## YOUR ASSIGNMENT
Please reproduce each line of the data below as it stands.

## GIVEN DATA
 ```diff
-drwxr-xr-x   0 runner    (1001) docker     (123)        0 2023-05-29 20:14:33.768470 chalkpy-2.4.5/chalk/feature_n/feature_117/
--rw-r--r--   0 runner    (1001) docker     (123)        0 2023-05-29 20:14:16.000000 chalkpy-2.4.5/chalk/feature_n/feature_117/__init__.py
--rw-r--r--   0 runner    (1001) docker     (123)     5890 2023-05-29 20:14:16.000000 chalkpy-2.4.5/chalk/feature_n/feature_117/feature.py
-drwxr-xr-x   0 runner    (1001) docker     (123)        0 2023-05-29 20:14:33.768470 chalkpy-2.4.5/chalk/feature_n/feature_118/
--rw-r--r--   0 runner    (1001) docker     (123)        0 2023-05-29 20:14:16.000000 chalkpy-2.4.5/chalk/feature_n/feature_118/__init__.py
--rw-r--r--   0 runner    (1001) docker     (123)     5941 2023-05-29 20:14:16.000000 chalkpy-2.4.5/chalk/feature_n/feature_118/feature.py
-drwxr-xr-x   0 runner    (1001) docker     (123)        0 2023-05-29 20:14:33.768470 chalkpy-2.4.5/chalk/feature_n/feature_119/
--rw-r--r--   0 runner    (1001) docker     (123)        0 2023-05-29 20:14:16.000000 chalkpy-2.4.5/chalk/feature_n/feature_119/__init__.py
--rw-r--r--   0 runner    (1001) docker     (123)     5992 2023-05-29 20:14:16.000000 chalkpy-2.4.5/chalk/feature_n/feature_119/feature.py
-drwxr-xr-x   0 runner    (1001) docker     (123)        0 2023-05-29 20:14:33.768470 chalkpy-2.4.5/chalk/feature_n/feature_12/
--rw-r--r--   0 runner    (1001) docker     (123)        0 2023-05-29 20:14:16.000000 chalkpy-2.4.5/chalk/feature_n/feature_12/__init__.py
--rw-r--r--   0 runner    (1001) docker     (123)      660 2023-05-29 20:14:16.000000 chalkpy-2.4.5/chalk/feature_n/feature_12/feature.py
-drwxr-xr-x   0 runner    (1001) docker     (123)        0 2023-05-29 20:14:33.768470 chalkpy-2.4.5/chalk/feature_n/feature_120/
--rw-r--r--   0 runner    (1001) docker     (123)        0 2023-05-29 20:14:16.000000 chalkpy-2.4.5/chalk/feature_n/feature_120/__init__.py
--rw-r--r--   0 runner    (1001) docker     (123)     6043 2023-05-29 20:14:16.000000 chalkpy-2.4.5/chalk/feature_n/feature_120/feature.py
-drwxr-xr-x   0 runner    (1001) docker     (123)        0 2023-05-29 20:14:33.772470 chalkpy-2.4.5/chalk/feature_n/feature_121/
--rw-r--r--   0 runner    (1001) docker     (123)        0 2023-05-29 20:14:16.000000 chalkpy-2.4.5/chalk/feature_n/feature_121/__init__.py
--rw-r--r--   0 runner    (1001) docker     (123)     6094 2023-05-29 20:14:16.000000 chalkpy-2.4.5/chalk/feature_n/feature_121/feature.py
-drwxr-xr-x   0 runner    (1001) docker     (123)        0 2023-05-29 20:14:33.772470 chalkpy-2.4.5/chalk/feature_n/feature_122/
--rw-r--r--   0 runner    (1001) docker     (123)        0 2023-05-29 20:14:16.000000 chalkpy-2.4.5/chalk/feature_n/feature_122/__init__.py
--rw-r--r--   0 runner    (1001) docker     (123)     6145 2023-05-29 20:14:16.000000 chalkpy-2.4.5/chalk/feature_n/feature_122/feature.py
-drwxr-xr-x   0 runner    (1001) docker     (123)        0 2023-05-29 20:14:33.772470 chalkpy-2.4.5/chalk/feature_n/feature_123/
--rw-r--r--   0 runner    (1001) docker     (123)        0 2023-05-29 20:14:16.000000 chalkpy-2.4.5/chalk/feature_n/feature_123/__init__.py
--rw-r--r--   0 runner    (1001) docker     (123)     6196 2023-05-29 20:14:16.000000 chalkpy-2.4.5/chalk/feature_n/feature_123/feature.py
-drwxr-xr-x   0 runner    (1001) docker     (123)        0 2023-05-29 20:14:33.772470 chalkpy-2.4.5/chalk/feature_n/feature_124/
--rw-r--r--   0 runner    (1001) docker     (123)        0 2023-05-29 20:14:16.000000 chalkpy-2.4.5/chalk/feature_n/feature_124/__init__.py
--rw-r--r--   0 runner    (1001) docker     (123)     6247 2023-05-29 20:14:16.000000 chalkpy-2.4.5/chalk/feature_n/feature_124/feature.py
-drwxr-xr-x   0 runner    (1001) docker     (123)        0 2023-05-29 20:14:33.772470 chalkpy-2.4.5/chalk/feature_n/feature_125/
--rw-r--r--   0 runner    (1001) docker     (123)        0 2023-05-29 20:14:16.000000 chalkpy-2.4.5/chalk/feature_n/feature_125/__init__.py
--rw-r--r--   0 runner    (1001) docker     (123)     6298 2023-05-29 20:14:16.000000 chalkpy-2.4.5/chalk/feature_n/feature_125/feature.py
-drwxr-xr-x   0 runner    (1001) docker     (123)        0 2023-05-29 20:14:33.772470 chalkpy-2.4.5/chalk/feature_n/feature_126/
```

## ANSWER BOX
 ```diff
-drwxr-xr-x   0 runner    (1001) docker     (123)        0 2023-05-29 20:14:33.768470 chalkpy-2.4.5/chalk/feature_n/feature_117/
--rw-r--r--   0 runner    (1001) docker     (123)        0 2023-05-29 20:14:16.000000 chalkpy-2.4.5/chalk/feature_n/feature_117/__init__.py
--rw-r--r--   0 runner    (1001) docker     (123)     5890 2023-05-29 20:14:16.000000 chalkpy-2.4.5/chalk/feature_n/feature_117/feature.py
-drwxr-xr-x   0 runner    (1001) docker     (123)        0 2023-05-29 20:14:33.768470 chalkpy-2.4.5/chalk/feature_n/feature_118/
--rw-r--r--   0 runner    (1001) docker     (123)        0 2023-05-29 20:14:16.000000 chalkpy-2.4.5/chalk/feature_n/feature_118/__init__.py
--rw-r--r--   0 runner    (1001) docker     (123)     5941 2023-05-29 20:14:16.000000 chalkpy-2.4.5/chalk/feature_n/feature_118/feature.py
-drwxr-xr-x   0 runner    (1001) docker     (123)        0 2023-05-29 20:14:33.768470 chalkpy-2.4.5/chalk/feature_n/feature_119/
--rw-r--r--   0 runner    (1001) docker     (123)        0 2023-05-29 20:14:16.000000 chalkpy-2.4.5/chalk/feature_n/feature_119/__init__.py
--rw-r--r--   0 runner    (1001) docker     (123)     5992 2023-05-29 20:14:16.000000 chalkpy-2.4.5/chalk/feature_n/feature_119/feature.py
-drwxr-xr-x   0 runner    (1001) docker     (123)        0 2023-05-29 20:14:33.768470 chalkpy-2.4.5/chalk/feature_n/feature_12/
--rw-r--r--   0 runner    (1001) docker     (123)        0 2023-05-29 20:14:16.000000 chalkpy-2.4.5/chalk/feature_n/feature_12/__init__.py
--rw-r--r--   0 runner    (1001) docker     (123)      660 2023-05-29 20:14:16.000000 chalkpy-2.4.5/chalk/feature_n/feature_12/feature.py
-drwxr-xr-x   0 runner    (1001) docker     (123)        0 2023-05-29 20:14:33.768470 chalkpy-2.4.5/chalk/feature_n/feature_120/
--rw-r--r--   0 runner    (1001) docker     (123)        0 2023-05-29 20:14:16.000000 chalkpy-2.4.5/chalk/feature_n/feature_120/__init__.py
--rw-r--r--   0 runner    (1001) docker     (123)     6043 2023-05-29 20:14:16.000000 chalkpy-2.4.5/chalk/feature_n/feature_120/feature.py
-drwxr-xr-x   0 runner    (1001) docker     (123)        0 2023-05-29 20:14:33.772470 chalkpy-2.4.5/chalk/feature_n/feature_121/
--rw-r--r--   0 runner    (1001) docker     (123)        0 2023-05-29 20:14:16.000000 chalkpy-2.4.5/chalk/feature_n/feature_121/__init__.py
--rw-r--r--   0 runner    (1001) docker     (123)     6094 2023-05-29 20:14:16.000000 chalkpy-2.4.5/chalk/feature_n/feature_121/feature.py
-drwxr-xr-x   0 runner    (1001) docker     (123)        0 2023-05-29 20:14:33.772470 chalkpy-2.4.5/chalk/feature_n/feature_122/
--rw-r--r--   0 runner    (1001) docker     (123)        0 2023-05-29 20:14:16.000000 chalkpy-2.4.5/chalk/feature_n/feature_122/__init__.py
--rw-r--r--   0 runner    (1001) docker     (123)     6145 2023-05-29 20:14:16.000000 chalkpy-2.4.5/chalk/feature_n/feature_122/feature.py
-drwxr-xr-x   0 runner    (1001) docker     (123)        0 2023-05-29 20:14:33.772470 chalkpy-2.4.5/chalk/feature_n/feature_123/
--rw-r--r--   0 runner    (1001) docker     (123)        0 2023-05-29 20:14:16.000000 chalkpy-2.4.5/chalk/feature_n/feature_123/__init__.py
--rw-r--r--   0 runner    (1001) docker     (123)     6196 2023-05-29 20:14:16.000000 chalkpy-2.4.5/chalk/feature_n/feature_123/feature.py
-drwxr-xr-x   0 runner    (1001) docker     (123)        0 2023-05-29 20:14:33.772470 chalkpy-2.4.5/chalk/feature_n/feature_124/
--rw-r--r--   0 runner    (1001) docker     (123)        0 2023-05-29 20:14:16.000000 chalkpy-2.4.5/chalk/feature_n/feature_124/__init__.py
--rw-r--r--   0 runner    (1001) docker     (123)     6247 2023-05-29 20:14:16.000000 chalkpy-2.4.5/chalk/feature_n/feature_124/feature.py
-drwxr-xr-x   0 runner    (1001) docker     (123)        0 2023-05-29 20:14:33.772470 chalkpy-2.4.5/chalk/feature_n/feature_125/
--rw-r--r--   0 runner    (1001) docker     (123)        0 2023-05-29 20:14:16.000000 chalkpy-2.4.5/chalk/feature_n/feature_125/__init__.py
--rw-r--r--   0 runner    (1001) docker     (123)     6298 2023-05-29 20:14:16.000000 chalkpy-2.4.5/chalk/feature_n/feature_125/feature.py
-drwxr-xr-x   0 runner    (1001) docker     (123)        0 2023-05-29 20:14:33.772470 chalkpy-2.4.5/chalk/feature_n/feature_126/
```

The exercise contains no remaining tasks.